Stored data
▬▬▬▬▬▬▬▬▬▬
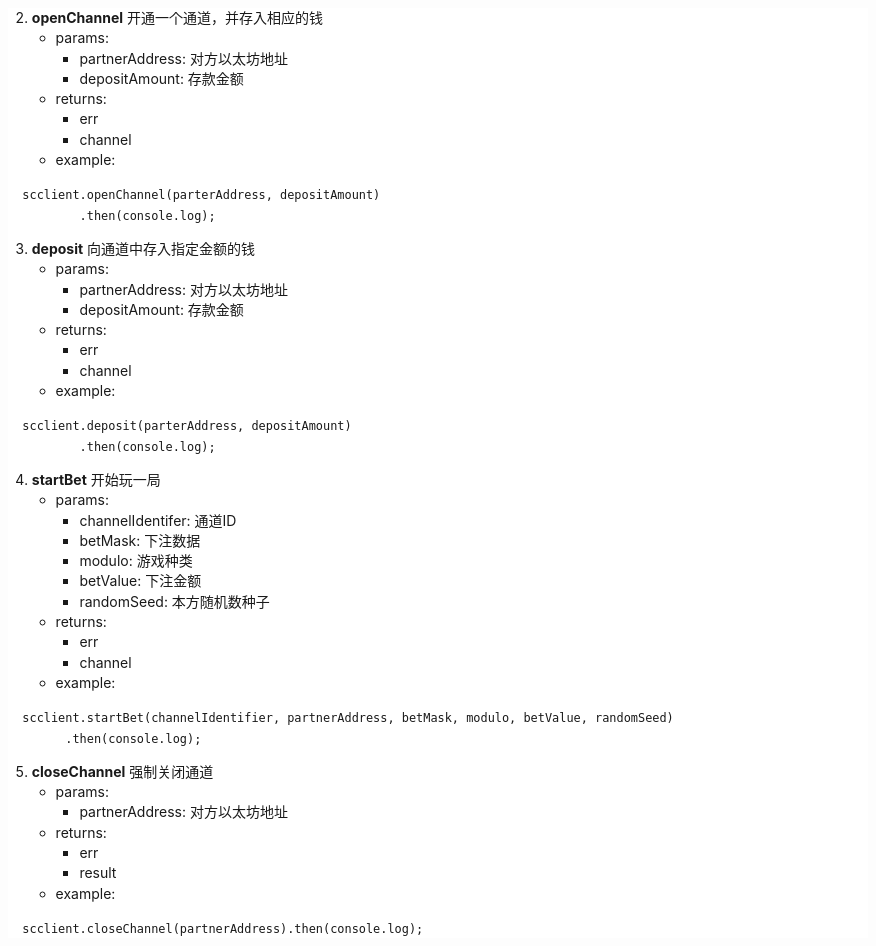 2. **openChannel** 开通一个通道，并存入相应的钱
    - params:
      - partnerAddress: 对方以太坊地址
      - depositAmount: 存款金额
    - returns:
      - err
      - channel
    - example:
```
  scclient.openChannel(parterAddress, depositAmount)
          .then(console.log);
```

3. **deposit** 向通道中存入指定金额的钱
    - params:
      - partnerAddress: 对方以太坊地址
      - depositAmount: 存款金额
    - returns:
      - err
      - channel
    - example:
```
  scclient.deposit(parterAddress, depositAmount)
          .then(console.log);

```

4. **startBet** 开始玩一局
    - params:
      - channelIdentifer: 通道ID
      - betMask: 下注数据
      - modulo: 游戏种类
      - betValue: 下注金额
      - randomSeed: 本方随机数种子
    - returns:
      - err
      - channel
    - example:
```
  scclient.startBet(channelIdentifier, partnerAddress, betMask, modulo, betValue, randomSeed)
        .then(console.log);
```

5. **closeChannel** 强制关闭通道
    - params:
      - partnerAddress: 对方以太坊地址
    - returns:
      - err
      - result
    - example:
```
  scclient.closeChannel(partnerAddress).then(console.log);
```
▬▬▬▬▬▬▬▬▬▬
● GOAL OF THE EXERCISE: Leave out every picture and copy the rest of the records exactly.

● TASK SOLUTION:
 2. **openChannel** 开通一个通道，并存入相应的钱
    - params:
      - partnerAddress: 对方以太坊地址
      - depositAmount: 存款金额
    - returns:
      - err
      - channel
    - example:
```
  scclient.openChannel(parterAddress, depositAmount)
          .then(console.log);
```

3. **deposit** 向通道中存入指定金额的钱
    - params:
      - partnerAddress: 对方以太坊地址
      - depositAmount: 存款金额
    - returns:
      - err
      - channel
    - example:
```
  scclient.deposit(parterAddress, depositAmount)
          .then(console.log);

```

4. **startBet** 开始玩一局
    - params:
      - channelIdentifer: 通道ID
      - betMask: 下注数据
      - modulo: 游戏种类
      - betValue: 下注金额
      - randomSeed: 本方随机数种子
    - returns:
      - err
      - channel
    - example:
```
  scclient.startBet(channelIdentifier, partnerAddress, betMask, modulo, betValue, randomSeed)
        .then(console.log);
```

5. **closeChannel** 强制关闭通道
    - params:
      - partnerAddress: 对方以太坊地址
    - returns:
      - err
      - result
    - example:
```
  scclient.closeChannel(partnerAddress).then(console.log);
```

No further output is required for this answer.